Une armée de virus pour « vacciner » contre le cancer

14 mai 2021

Publié le 13 mai 2021 à 6h46
Jean-Benoit Legault

La Presse Canadienne

PHOTO ARCHIVES LA TRIBUNE

Dans leur laboratoire, les chercheurs modifient ces virus dits « oncolytiques » pour aller infecter et éliminer avec précision les cellules cancéreuses, sans toucher aux cellules saines.


(Montréal) Une armée de virus pourrait un jour se lancer à l’assaut des tumeurs cancéreuses et appeler le système immunitaire en renfort, grâce à une nouvelle stratégie que sont à peaufiner des chercheurs du Centre de recherche du Centre hospitalier de l’Université de Montréal (CRCHUM).

La technique développée par Marie-Claude Bourgeois-Daigneault et son équipe a déjà fait ses preuves chez des souris qui présentaient des modèles de cancer du côlon et de mélanome.

Dans leur laboratoire, les chercheurs modifient ces virus dits « oncolytiques » pour aller infecter et éliminer avec précision les cellules cancéreuses, sans toucher aux cellules saines.

Mais ces virus sont également mélangés à des peptides synthétiques (des antigènes) qui ressemblent au cancer ciblé, de manière à inciter le système immunitaire à lui aussi faire sa part. Le cancer est donc attaqué sur deux fronts.

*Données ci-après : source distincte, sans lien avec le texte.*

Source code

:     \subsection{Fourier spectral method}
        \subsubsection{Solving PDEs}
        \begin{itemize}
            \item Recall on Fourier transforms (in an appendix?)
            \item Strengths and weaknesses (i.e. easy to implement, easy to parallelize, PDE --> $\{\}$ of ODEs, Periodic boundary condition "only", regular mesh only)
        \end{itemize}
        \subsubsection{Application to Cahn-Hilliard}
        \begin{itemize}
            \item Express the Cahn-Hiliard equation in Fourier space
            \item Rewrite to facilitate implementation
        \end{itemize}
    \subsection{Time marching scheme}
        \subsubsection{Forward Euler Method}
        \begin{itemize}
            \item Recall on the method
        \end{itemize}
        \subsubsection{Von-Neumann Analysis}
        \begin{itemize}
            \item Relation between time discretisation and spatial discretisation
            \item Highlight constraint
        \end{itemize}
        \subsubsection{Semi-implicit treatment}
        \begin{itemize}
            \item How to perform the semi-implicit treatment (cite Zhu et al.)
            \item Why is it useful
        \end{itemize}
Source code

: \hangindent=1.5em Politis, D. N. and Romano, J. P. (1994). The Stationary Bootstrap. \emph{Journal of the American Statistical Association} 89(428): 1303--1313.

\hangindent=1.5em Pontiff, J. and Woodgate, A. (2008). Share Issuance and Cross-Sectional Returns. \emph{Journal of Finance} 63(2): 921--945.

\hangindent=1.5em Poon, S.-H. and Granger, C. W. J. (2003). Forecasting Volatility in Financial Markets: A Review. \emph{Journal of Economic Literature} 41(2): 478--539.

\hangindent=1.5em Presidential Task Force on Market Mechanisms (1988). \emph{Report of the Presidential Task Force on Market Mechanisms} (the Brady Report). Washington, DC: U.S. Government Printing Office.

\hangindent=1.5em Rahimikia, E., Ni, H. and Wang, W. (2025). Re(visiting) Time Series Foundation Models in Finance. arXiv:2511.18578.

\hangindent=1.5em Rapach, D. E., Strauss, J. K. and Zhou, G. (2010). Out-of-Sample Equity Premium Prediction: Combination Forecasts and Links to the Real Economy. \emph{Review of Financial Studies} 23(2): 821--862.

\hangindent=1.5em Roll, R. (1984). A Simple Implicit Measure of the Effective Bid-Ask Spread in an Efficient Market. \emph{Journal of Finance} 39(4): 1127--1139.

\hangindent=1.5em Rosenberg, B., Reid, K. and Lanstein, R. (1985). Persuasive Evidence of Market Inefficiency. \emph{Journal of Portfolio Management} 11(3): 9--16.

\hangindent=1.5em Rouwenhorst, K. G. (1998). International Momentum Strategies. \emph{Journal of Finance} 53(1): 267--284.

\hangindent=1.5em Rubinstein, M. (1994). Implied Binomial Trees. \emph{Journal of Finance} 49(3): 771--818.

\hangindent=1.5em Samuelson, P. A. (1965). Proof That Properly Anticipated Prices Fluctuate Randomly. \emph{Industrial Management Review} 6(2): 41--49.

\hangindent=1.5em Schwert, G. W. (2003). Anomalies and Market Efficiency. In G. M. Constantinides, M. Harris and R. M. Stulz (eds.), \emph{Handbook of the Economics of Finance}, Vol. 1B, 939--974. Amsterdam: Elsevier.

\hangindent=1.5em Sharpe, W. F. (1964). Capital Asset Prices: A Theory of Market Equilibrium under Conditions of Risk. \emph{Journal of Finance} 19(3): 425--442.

« L’avantage de prendre des virus oncolytiques pour faire ça est que les virus eux-mêmes sont capables de directement cibler et détruire le cancer, a dit Mme Bourgeois-Daigneault, qui est professeure à l’Université de Montréal et membre de l’Institut du cancer de Montréal. Donc non seulement on a un vaccin qui induit une réponse immunitaire contre chaque cancer, mais on a aussi des virus qui vont directement cibler et détruire le cancer. »

Le vaccin doit être personnalisé pour chaque patient, en fonction des mutations propres à chaque cellule cancéreuse, a-t-elle précisé. Les travaux réalisés par d’autres chercheurs permettent toutefois, lors d’une biopsie, de déterminer quels peptides utiliser.

Les vaccins qui sont actuellement proposés pour combattre la COVID-19 sont de type prophylactique, puisqu’ils visent à prévenir une maladie ; le vaccin décrit par Mme Bourgeois-Daigneault est plutôt de type thérapeutique, ce qui veut dire qu’il a comme objectif de combattre une maladie après son apparition.

« Le cancer, ce n’est pas comme une infection qui vient frapper et qui se développe très rapidement, qu’il faut éliminer très rapidement, a-t-elle dit. Le cancer est une maladie qui est souvent plus lente. Même s’il est déjà bien développé, on a quand même un certain laps de temps pour monter une réponse immunitaire. »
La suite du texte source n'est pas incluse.